In the face of criticism by human rights groups around the world and numerous protests in the Dominican Republic, the U.S. and elsewhere, the Dominican government passed a law in May 2014 that divided workers of Haitian descent into two categories: those who had previously been issued official ID cards and were registered as Dominican citizens and those born in the Dominican Republic but who had not been issued official documents or given copies of their birth certificates.

Under the law, the first group would be recognized as citizens but the second would be designated “foreigners.”

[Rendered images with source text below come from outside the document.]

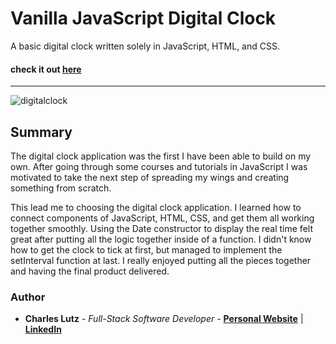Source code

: # Vanilla JavaScript Digital Clock


A basic digital clock written solely in JavaScript, HTML, and CSS.


#### check it out [here](https://charlescarmichaellutz.github.io/digital-clock/)
---

![digitalclock](https://user-images.githubusercontent.com/103493003/166343882-84581eda-abd0-4d48-a51d-2a78ec4007e2.PNG)

## Summary

The digital clock application was the first I have been able to build on my own. After going through
some courses and tutorials in JavaScript I was motivated to take the next step of spreading my wings 
and creating something from scratch.

This lead me to choosing the digital clock application. I learned how to connect components of JavaScript,
HTML, CSS, and get them all working together smoothly. Using the Date constructor to display the real time 
felt great after putting all the logic together inside of a function. I didn't know how to get the clock to
tick at first, but managed to implement the setInterval function at last. I really enjoyed putting all the 
pieces together and having the final product delivered.

### Author
* __Charles Lutz__ - *Full-Stack Software Developer* - [**Personal Website**](https://master--resplendent-cocada-4ee40d.netlify.app/) | [**LinkedIn**](https://www.linkedin.com/in/CharlesCarMichaelLutz/)
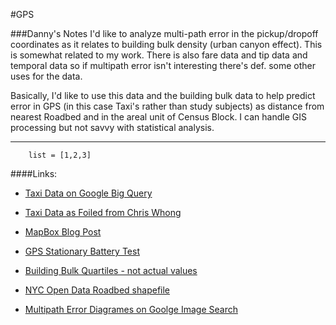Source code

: #GPS 

###Danny's Notes
I'd like to analyze multi-path error in the pickup/dropoff coordinates as it relates to building bulk density (urban canyon effect). This is somewhat related to my work. There is also fare data and tip data and temporal data so if multipath error isn't interesting there's def. some other uses for the data.

Basically, I'd like to use this data and the building bulk data to help predict error in GPS (in this case Taxi's rather than study subjects) as distance from nearest Roadbed and in the areal unit of Census Block. I can handle GIS processing but not savvy with statistical analysis.

---

		list = [1,2,3]

####Links:
* [Taxi Data on Google Big Query](https://bigquery.cloud.google.com/table/833682135931:nyctaxi.trip_data)
* [Taxi Data as Foiled from Chris Whong](http://chriswhong.com/open-data/foil_nyc_taxi/)

* [MapBox Blog Post](https://www.mapbox.com/blog/nyc-taxi/)

* [GPS Stationary Battery Test](https://cartodbacademy.cartodb.com/viz/26250460-05d8-11e4-9e73-0e73339ffa50/public_map)

* [Building Bulk Quartiles - not actual values](http://cartodbacademy.cartodb.com/viz/0e12d8f0-f185-11e3-a6bc-0e73339ffa50/embed_map)

* [NYC Open Data Roadbed shapefile](https://data.cityofnewyork.us/City-Government/Roadbed/xgwd-7vhd)

* [Multipath Error Diagrames on Goolge Image Search](https://www.google.com/search?q=multipath+error&es_sm=91&tbm=isch&imgil=lmyptHWdWtcRkM%253A%253Bkp_kCkAnfbpKCM%253Bhttp%25253A%25252F%25252Fgeoawesomeness.com%25252Fgnss-reflectometry-making-use-multipath-altimeter-measurements%25252F&source=iu&pf=m&fir=lmyptHWdWtcRkM%253A%252Ckp_kCkAnfbpKCM%252C_&usg=__93l_45AVQN1KYvCtk_LIsb7VahM%3D&biw=1327&bih=751&ved=0CDAQyjc&ei=thXtVOuVBMaoNuPqgzA#imgdii=_&imgrc=lmyptHWdWtcRkM%253A%3Bkp_kCkAnfbpKCM%3Bhttp%253A%252F%252Fgeoawesomeness.com%252Fwp-content%252Fuploads%252F2014%252F01%252Fmultipath.gif%3Bhttp%253A%252F%252Fgeoawesomeness.com%252Fgnss-reflectometry-making-use-multipath-altimeter-measurements%252F%3B337%3B268)
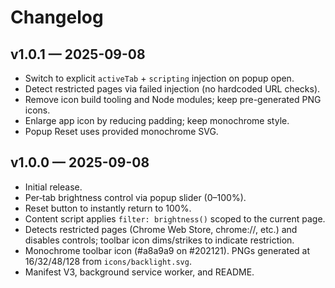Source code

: # Changelog

## v1.0.1 — 2025-09-08
- Switch to explicit `activeTab` + `scripting` injection on popup open.
- Detect restricted pages via failed injection (no hardcoded URL checks).
- Remove icon build tooling and Node modules; keep pre-generated PNG icons.
- Enlarge app icon by reducing padding; keep monochrome style.
- Popup Reset uses provided monochrome SVG.

## v1.0.0 — 2025-09-08
- Initial release.
- Per‑tab brightness control via popup slider (0–100%).
- Reset button to instantly return to 100%.
- Content script applies `filter: brightness()` scoped to the current page.
- Detects restricted pages (Chrome Web Store, chrome://, etc.) and disables controls; toolbar icon dims/strikes to indicate restriction.
- Monochrome toolbar icon (#a8a9a9 on #202121). PNGs generated at 16/32/48/128 from `icons/backlight.svg`.
- Manifest V3, background service worker, and README.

The Central Election Board, which oversees birth certificates, often refuses to issue them to Haitian descendants. In the Dominican Republic birth certificates are only valid for six months at a time, Dandre noted.

“That’s what happened to me,” Dandre said. “On July 30 I tried to get my birth certificate so I could renew my passport, but they refused. There’s no explanation. The whole process is arbitrary.”

Roberto Antuan Jose, a lawyer at the Cultural Center, told the Militant he is going to court Sept. 17 representing a young man born in the Dominican Republic whose mother is Haitian. “They gave him a birth certificate that says he is a foreigner. How is it possible that he is a foreigner if he was born in a hospital in the Dominican Republic?”

So far there have been few cases of people born in the Dominican Republic who have been deported, Dandre said, “but the threat is there.”